--- Exercise input ---

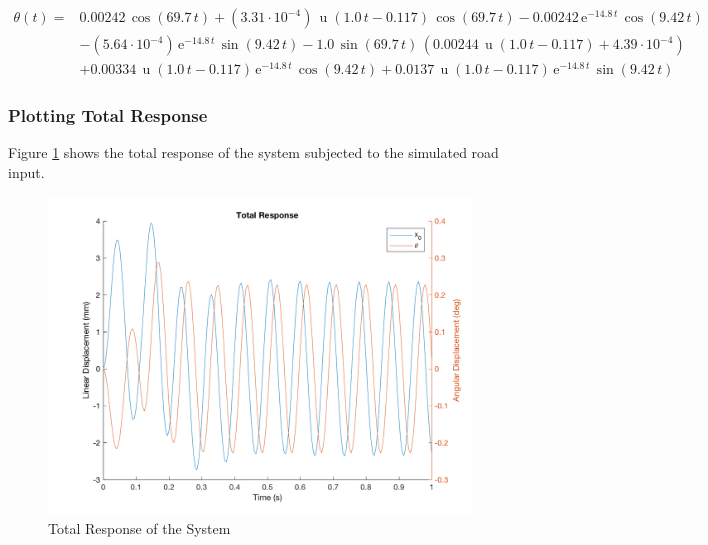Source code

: \documentclass[12pt]{article}
\begin{document}
\begin{equation}
\begin{split}
	\theta (t) =& 0.00242\, \cos\!(69.7\, t) + (3.31\cdot 10^{-4})\, \mathop{\mathrm{u}}\nolimits\!(1.0\, t - 0.117)\, \cos\!(69.7\, t) - 0.00242\, \mathrm{e}^{- 14.8\, t}\, \cos\!(9.42\, t) \\
	 &- (5.64\cdot 10^{-4})\, \mathrm{e}^{- 14.8\, t}\, \sin\!(9.42\, t) - 1.0\, \sin\!(69.7\, t)\, (0.00244\, \mathop{\mathrm{u}}\nolimits\!(1.0\, t - 0.117) + 4.39\cdot 10^{-4}) \\
	 &+ 0.00334\, \mathop{\mathrm{u}}\nolimits\!(1.0\, t - 0.117)\, \mathrm{e}^{- 14.8\, t}\, \cos\!(9.42\, t) + 0.0137\, \mathop{\mathrm{u}}\nolimits\!(1.0\, t - 0.117)\, \mathrm{e}^{- 14.8\, t}\, \sin\!(9.42\, t)
\end{split}
\end{equation}

\subsubsection{Plotting Total Response}
Figure \ref{fig:totalResp} shows the total response of the system subjected to the simulated road input. 
\begin{figure}[h!]
	\centering
	\includegraphics[width=.8\textwidth]{./matlab/totalResp.png}
	\caption{Total Response of the System}
	\label{fig:totalResp}
\end{figure}
\end{document}
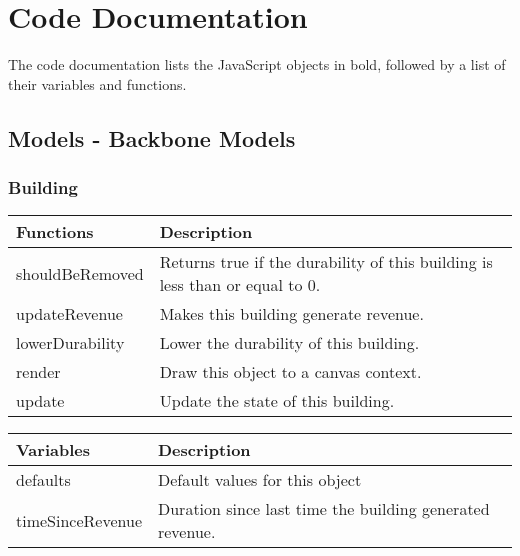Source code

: \chapter{Code Documentation}

The code documentation lists the JavaScript objects in bold, followed by a list of their variables and functions.

\clearpage 

\section{Models - Backbone Models}

\subsection*{Building}
	\begin{table}[H]
	\begin{tabular}{p{4cm} | p{8cm} }
	\hline
	\rowcolor{gray}
	Functions & Description \\ \hline
	shouldBeRemoved & Returns true if the durability of this building is less than or equal to 0. \\ \hline
	updateRevenue & Makes this building generate revenue. \\ \hline
	lowerDurability & Lower the durability of this building. \\ \hline
	render & Draw this object to a canvas context. \\ \hline
	update & Update the state of this building. \\ \hline
	\end{tabular}
	\end{table}

	\begin{table}[H]
	\begin{tabular}{p{4cm} | p{8cm} }
	\hline
	\rowcolor{gray}
	Variables & Description \\ \hline
	defaults & Default values for this object \\ \hline
	timeSinceRevenue & Duration since last time the building generated revenue. \\ \hline

	\end{tabular}
	\end{table}

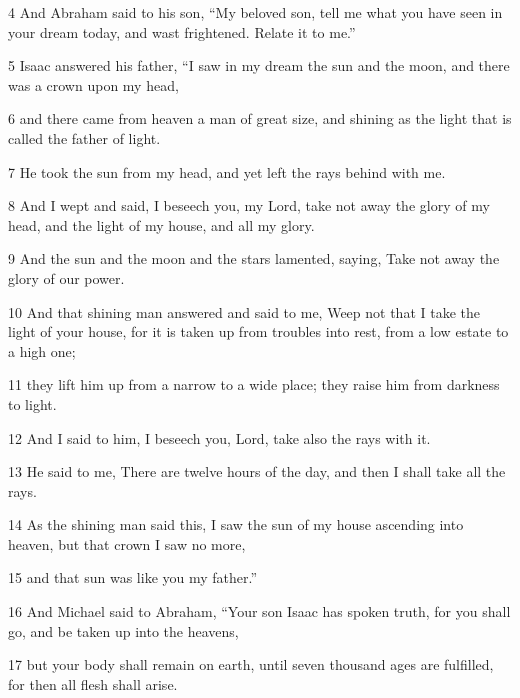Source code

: \par 4 And Abraham said to his son, “My beloved son, tell me what you have seen in your dream today, and wast frightened. Relate it to me.” 

\par 5 Isaac answered his father, “I saw in my dream the sun and the moon, and there was a crown upon my head, 

\par 6 and there came from heaven a man of great size, and shining as the light that is called the father of light. 

\par 7 He took the sun from my head, and yet left the rays behind with me. 

\par 8 And I wept and said, I beseech you, my Lord, take not away the glory of my head, and the light of my house, and all my glory. 

\par 9 And the sun and the moon and the stars lamented, saying, Take not away the glory of our power. 

\par 10 And that shining man answered and said to me, Weep not that I take the light of your house, for it is taken up from troubles into rest, from a low estate to a high one; 

\par 11 they lift him up from a narrow to a wide place; they raise him from darkness to light. 

\par 12 And I said to him, I beseech you, Lord, take also the rays with it. 

\par 13 He said to me, There are twelve hours of the day, and then I shall take all the rays. 

\par 14 As the shining man said this, I saw the sun of my house ascending into heaven, but that crown I saw no more, 

\par 15 and that sun was like you my father.” 

\par 16 And Michael said to Abraham, “Your son Isaac has spoken truth, for you shall go, and be taken up into the heavens, 

\par 17 but your body shall remain on earth, until seven thousand ages are fulfilled, for then all flesh shall arise.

---

◆ Exercise details ◆
Counting only lines of the data above that hold "glory", report the total and nothing else.

◆ Written solution ◆
2